A wonderful afternoon spent with four addicts in recovery

Kathy813

Well-Known Member
Staff member
My daughter (sober for almost 2.5 years) is dating a man 6 months into recovery. I had doubts at first but have really grown to like him. He adores my daughter and is so good to her. He is turning 28 this week so we decided to have a cook-out and celebrate.

My daughter also invited her closest friend that had been in sober living with her and has been sober a little longer than my daughter. In fact, this is the friend that presented my daughter's two-year "birthday" chip at the NA meeting I attended. The friend also brought her boyfriend who is also in recovery and has been sober for over two years.

We had a wonderful time. As I sat there listening and laughing, I couldn't believe these four young people had been hard core addicts and alcoholics that are now sober and healthy. They all have full time jobs and are financially independent. They were so polite and wanted to help with getting lunch ready and cleaning up afterward.

They were all brought up in the south and were incredibly well-mannered with "yes, ma'ams" and "yes, sirs" sprinkled in the conversation. My daughter later texted me thanking me for doing this for her boyfriend and said, "I love you so much, mom." This is the daughter that has called me every awful name in the book while in active addiction.

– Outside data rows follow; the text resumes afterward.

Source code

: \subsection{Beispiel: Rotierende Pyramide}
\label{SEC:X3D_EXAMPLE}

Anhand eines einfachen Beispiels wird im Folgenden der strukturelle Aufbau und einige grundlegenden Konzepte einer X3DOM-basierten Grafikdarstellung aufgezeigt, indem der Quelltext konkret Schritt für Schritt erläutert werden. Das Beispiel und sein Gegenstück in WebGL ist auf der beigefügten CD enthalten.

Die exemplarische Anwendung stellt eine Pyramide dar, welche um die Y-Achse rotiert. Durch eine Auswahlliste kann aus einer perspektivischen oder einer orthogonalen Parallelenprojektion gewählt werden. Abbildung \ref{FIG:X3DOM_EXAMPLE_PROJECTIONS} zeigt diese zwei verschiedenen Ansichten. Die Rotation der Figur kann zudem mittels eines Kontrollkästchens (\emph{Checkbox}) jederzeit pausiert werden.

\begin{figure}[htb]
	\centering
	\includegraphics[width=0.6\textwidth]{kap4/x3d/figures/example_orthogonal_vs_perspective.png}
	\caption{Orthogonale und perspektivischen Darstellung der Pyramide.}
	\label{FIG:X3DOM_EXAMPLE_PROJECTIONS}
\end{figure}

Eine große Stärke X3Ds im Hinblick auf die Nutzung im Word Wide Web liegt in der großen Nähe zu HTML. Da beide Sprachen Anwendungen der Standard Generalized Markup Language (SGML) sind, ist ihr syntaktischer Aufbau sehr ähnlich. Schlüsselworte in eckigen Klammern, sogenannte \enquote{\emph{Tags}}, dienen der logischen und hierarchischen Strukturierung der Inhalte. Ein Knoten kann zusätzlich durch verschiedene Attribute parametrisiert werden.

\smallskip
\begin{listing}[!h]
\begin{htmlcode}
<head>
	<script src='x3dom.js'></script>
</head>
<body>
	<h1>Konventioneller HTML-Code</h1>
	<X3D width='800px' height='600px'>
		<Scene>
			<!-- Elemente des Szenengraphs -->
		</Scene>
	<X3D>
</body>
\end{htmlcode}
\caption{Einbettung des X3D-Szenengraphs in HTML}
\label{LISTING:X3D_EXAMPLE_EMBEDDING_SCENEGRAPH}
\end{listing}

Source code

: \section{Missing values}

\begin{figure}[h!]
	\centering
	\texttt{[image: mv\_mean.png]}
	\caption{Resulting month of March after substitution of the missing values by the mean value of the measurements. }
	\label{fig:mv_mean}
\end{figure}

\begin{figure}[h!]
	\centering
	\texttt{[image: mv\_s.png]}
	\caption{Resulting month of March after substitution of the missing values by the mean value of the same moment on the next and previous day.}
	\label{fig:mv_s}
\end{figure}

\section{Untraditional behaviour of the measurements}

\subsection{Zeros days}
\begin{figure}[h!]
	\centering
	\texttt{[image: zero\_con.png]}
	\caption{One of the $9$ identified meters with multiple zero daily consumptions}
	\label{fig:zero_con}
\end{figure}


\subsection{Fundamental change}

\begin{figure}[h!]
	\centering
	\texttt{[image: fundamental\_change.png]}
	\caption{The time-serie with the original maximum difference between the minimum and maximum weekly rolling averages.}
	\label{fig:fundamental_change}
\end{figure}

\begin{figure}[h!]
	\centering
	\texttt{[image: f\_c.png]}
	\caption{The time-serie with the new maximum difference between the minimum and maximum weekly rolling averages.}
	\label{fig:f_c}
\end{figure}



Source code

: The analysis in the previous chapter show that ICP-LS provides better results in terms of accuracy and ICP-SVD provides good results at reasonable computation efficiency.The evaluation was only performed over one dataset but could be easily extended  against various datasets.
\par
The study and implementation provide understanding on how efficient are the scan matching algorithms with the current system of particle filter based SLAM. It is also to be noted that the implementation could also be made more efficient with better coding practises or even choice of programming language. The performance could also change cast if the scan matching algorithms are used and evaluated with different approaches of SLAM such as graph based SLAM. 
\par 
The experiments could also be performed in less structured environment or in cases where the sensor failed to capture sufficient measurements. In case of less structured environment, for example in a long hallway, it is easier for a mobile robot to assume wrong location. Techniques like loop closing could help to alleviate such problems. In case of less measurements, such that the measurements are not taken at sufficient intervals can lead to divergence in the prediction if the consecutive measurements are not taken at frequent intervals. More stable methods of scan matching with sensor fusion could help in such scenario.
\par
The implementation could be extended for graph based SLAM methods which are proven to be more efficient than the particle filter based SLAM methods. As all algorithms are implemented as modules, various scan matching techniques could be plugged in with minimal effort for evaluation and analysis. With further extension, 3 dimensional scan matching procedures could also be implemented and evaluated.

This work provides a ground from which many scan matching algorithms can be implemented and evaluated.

I wanted to share this since I know that I once never believed that my daughter would be in long-term recovery. There is hope for all of our loved ones.

~Kathy

ETA: I just reread my post and realized that I might have offended someone. I didn't mean that children brought up anywhere other than the south are not well-mannered or polite. I was raised in New York myself. It is just that southern children are taught from an early age to say "yes ma'am and no ma'am" to show respect for their elders and it becomes ingrained. So there were 30-somethings at my table saying yes ma'am and yes sir to my husband and myself. It took me a while to get used to when I first moved to the south thirty years ago but I really came to like it as a school teacher. Ironically, my own children don't always use it because I wasn't consistent with it when they were growing up. Different strokes for different folks.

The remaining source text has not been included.